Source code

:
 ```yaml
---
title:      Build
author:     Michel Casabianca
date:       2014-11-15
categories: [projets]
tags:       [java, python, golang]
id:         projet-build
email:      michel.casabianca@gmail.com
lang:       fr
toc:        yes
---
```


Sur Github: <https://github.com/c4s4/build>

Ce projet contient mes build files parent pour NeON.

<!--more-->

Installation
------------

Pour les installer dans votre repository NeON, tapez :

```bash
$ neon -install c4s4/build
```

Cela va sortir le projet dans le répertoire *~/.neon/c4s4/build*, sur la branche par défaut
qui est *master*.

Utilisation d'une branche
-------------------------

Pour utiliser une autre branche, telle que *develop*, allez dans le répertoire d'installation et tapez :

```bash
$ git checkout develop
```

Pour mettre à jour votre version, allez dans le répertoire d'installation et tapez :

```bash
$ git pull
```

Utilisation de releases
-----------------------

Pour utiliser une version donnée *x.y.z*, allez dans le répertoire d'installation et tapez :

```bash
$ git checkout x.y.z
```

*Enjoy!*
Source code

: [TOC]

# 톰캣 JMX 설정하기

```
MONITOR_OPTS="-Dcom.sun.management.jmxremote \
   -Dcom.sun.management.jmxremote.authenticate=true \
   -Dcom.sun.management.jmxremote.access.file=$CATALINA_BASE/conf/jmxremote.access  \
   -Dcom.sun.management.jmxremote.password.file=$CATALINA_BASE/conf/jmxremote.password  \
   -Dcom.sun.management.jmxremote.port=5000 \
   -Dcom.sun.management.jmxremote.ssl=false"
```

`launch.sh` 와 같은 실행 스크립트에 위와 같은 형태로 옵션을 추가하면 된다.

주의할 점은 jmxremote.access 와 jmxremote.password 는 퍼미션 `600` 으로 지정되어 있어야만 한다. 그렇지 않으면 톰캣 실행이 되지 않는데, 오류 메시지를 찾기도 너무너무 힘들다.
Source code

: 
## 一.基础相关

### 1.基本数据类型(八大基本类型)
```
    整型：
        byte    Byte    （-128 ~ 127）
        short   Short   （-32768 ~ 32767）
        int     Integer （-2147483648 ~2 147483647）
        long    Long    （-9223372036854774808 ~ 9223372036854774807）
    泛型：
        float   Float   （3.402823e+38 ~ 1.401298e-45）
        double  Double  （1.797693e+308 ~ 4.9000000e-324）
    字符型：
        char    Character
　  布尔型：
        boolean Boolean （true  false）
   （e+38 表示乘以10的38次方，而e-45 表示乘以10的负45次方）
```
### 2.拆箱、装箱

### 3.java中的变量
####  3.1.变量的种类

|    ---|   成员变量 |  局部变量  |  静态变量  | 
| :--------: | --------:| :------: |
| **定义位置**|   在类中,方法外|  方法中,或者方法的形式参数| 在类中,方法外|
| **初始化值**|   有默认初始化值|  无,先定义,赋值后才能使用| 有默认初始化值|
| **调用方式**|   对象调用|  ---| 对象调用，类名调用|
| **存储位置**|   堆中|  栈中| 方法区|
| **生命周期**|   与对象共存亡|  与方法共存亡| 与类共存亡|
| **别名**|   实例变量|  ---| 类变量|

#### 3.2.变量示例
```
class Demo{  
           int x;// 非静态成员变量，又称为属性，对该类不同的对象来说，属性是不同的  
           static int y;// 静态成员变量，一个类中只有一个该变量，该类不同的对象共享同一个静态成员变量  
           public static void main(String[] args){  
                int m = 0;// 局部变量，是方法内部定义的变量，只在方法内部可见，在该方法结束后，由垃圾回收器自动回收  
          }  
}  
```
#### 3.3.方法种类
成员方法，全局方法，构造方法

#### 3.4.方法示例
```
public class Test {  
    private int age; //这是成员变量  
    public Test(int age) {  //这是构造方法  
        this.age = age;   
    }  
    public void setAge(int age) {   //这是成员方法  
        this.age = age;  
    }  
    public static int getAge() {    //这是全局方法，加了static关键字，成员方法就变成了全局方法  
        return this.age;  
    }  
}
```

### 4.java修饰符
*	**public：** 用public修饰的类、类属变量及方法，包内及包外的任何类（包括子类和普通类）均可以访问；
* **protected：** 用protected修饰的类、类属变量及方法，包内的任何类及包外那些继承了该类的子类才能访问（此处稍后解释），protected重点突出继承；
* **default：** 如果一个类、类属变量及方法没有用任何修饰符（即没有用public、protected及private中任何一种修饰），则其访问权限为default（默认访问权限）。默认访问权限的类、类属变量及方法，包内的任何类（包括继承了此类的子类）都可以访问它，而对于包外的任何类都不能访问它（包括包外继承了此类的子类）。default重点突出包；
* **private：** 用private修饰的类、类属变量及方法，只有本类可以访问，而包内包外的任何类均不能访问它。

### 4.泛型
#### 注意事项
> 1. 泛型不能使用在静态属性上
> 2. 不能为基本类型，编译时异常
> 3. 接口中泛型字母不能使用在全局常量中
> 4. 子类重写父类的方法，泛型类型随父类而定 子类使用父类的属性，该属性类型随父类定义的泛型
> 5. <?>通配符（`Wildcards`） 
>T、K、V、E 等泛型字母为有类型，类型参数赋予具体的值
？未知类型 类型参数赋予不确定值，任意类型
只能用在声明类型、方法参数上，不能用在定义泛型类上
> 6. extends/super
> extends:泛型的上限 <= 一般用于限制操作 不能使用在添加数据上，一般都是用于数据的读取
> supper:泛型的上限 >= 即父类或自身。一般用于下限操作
##########
Repeat the entries. Keep each one exactly as written.

Source code

:
 ```yaml
---
title:      Build
author:     Michel Casabianca
date:       2014-11-15
categories: [projets]
tags:       [java, python, golang]
id:         projet-build
email:      michel.casabianca@gmail.com
lang:       fr
toc:        yes
---
```


Sur Github: <https://github.com/c4s4/build>

Ce projet contient mes build files parent pour NeON.

<!--more-->

Installation
------------

Pour les installer dans votre repository NeON, tapez :

```bash
$ neon -install c4s4/build
```

Cela va sortir le projet dans le répertoire *~/.neon/c4s4/build*, sur la branche par défaut
qui est *master*.

Utilisation d'une branche
-------------------------

Pour utiliser une autre branche, telle que *develop*, allez dans le répertoire d'installation et tapez :

```bash
$ git checkout develop
```

Pour mettre à jour votre version, allez dans le répertoire d'installation et tapez :

```bash
$ git pull
```

Utilisation de releases
-----------------------

Pour utiliser une version donnée *x.y.z*, allez dans le répertoire d'installation et tapez :

```bash
$ git checkout x.y.z
```

*Enjoy!*
Source code

: [TOC]

# 톰캣 JMX 설정하기

```
MONITOR_OPTS="-Dcom.sun.management.jmxremote \
   -Dcom.sun.management.jmxremote.authenticate=true \
   -Dcom.sun.management.jmxremote.access.file=$CATALINA_BASE/conf/jmxremote.access  \
   -Dcom.sun.management.jmxremote.password.file=$CATALINA_BASE/conf/jmxremote.password  \
   -Dcom.sun.management.jmxremote.port=5000 \
   -Dcom.sun.management.jmxremote.ssl=false"
```

`launch.sh` 와 같은 실행 스크립트에 위와 같은 형태로 옵션을 추가하면 된다.

주의할 점은 jmxremote.access 와 jmxremote.password 는 퍼미션 `600` 으로 지정되어 있어야만 한다. 그렇지 않으면 톰캣 실행이 되지 않는데, 오류 메시지를 찾기도 너무너무 힘들다.
Source code

: 
## 一.基础相关

### 1.基本数据类型(八大基本类型)
```
    整型：
        byte    Byte    （-128 ~ 127）
        short   Short   （-32768 ~ 32767）
        int     Integer （-2147483648 ~2 147483647）
        long    Long    （-9223372036854774808 ~ 9223372036854774807）
    泛型：
        float   Float   （3.402823e+38 ~ 1.401298e-45）
        double  Double  （1.797693e+308 ~ 4.9000000e-324）
    字符型：
        char    Character
　  布尔型：
        boolean Boolean （true  false）
   （e+38 表示乘以10的38次方，而e-45 表示乘以10的负45次方）
```
### 2.拆箱、装箱

### 3.java中的变量
####  3.1.变量的种类

|    ---|   成员变量 |  局部变量  |  静态变量  | 
| :--------: | --------:| :------: |
| **定义位置**|   在类中,方法外|  方法中,或者方法的形式参数| 在类中,方法外|
| **初始化值**|   有默认初始化值|  无,先定义,赋值后才能使用| 有默认初始化值|
| **调用方式**|   对象调用|  ---| 对象调用，类名调用|
| **存储位置**|   堆中|  栈中| 方法区|
| **生命周期**|   与对象共存亡|  与方法共存亡| 与类共存亡|
| **别名**|   实例变量|  ---| 类变量|

#### 3.2.变量示例
```
class Demo{  
           int x;// 非静态成员变量，又称为属性，对该类不同的对象来说，属性是不同的  
           static int y;// 静态成员变量，一个类中只有一个该变量，该类不同的对象共享同一个静态成员变量  
           public static void main(String[] args){  
                int m = 0;// 局部变量，是方法内部定义的变量，只在方法内部可见，在该方法结束后，由垃圾回收器自动回收  
          }  
}  
```
#### 3.3.方法种类
成员方法，全局方法，构造方法

#### 3.4.方法示例
```
public class Test {  
    private int age; //这是成员变量  
    public Test(int age) {  //这是构造方法  
        this.age = age;   
    }  
    public void setAge(int age) {   //这是成员方法  
        this.age = age;  
    }  
    public static int getAge() {    //这是全局方法，加了static关键字，成员方法就变成了全局方法  
        return this.age;  
    }  
}
```

### 4.java修饰符
*	**public：** 用public修饰的类、类属变量及方法，包内及包外的任何类（包括子类和普通类）均可以访问；
* **protected：** 用protected修饰的类、类属变量及方法，包内的任何类及包外那些继承了该类的子类才能访问（此处稍后解释），protected重点突出继承；
* **default：** 如果一个类、类属变量及方法没有用任何修饰符（即没有用public、protected及private中任何一种修饰），则其访问权限为default（默认访问权限）。默认访问权限的类、类属变量及方法，包内的任何类（包括继承了此类的子类）都可以访问它，而对于包外的任何类都不能访问它（包括包外继承了此类的子类）。default重点突出包；
* **private：** 用private修饰的类、类属变量及方法，只有本类可以访问，而包内包外的任何类均不能访问它。

### 4.泛型
#### 注意事项
> 1. 泛型不能使用在静态属性上
> 2. 不能为基本类型，编译时异常
> 3. 接口中泛型字母不能使用在全局常量中
> 4. 子类重写父类的方法，泛型类型随父类而定 子类使用父类的属性，该属性类型随父类定义的泛型
> 5. <?>通配符（`Wildcards`） 
>T、K、V、E 等泛型字母为有类型，类型参数赋予具体的值
？未知类型 类型参数赋予不确定值，任意类型
只能用在声明类型、方法参数上，不能用在定义泛型类上
> 6. extends/super
> extends:泛型的上限 <= 一般用于限制操作 不能使用在添加数据上，一般都是用于数据的读取
> supper:泛型的上限 >= 即父类或自身。一般用于下限操作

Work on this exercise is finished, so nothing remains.